Pictures paired with source code:
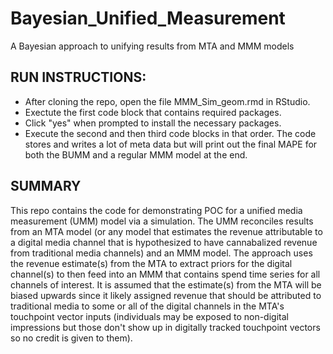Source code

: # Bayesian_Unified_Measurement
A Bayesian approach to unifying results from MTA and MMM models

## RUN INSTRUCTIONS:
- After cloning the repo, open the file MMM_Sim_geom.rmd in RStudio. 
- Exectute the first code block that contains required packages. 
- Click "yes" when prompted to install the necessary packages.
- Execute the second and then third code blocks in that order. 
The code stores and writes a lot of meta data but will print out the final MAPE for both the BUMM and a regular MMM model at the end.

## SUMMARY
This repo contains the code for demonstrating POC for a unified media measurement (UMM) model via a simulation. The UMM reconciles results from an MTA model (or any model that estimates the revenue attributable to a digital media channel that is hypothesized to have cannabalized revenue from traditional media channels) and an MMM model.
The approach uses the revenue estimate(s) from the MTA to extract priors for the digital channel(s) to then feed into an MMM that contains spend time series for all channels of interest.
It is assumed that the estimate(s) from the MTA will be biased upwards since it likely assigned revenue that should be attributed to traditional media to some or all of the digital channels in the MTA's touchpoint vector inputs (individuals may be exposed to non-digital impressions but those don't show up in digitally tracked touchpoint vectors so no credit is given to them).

Action item:
Please give again the entries word for word, starting at the first line and ending with the line that contains "- After cloning"; include both of those lines but none of the pictures.

Task answer:
Source code

: # Bayesian_Unified_Measurement
A Bayesian approach to unifying results from MTA and MMM models

## RUN INSTRUCTIONS:
- After cloning the repo, open the file MMM_Sim_geom.rmd in RStudio. 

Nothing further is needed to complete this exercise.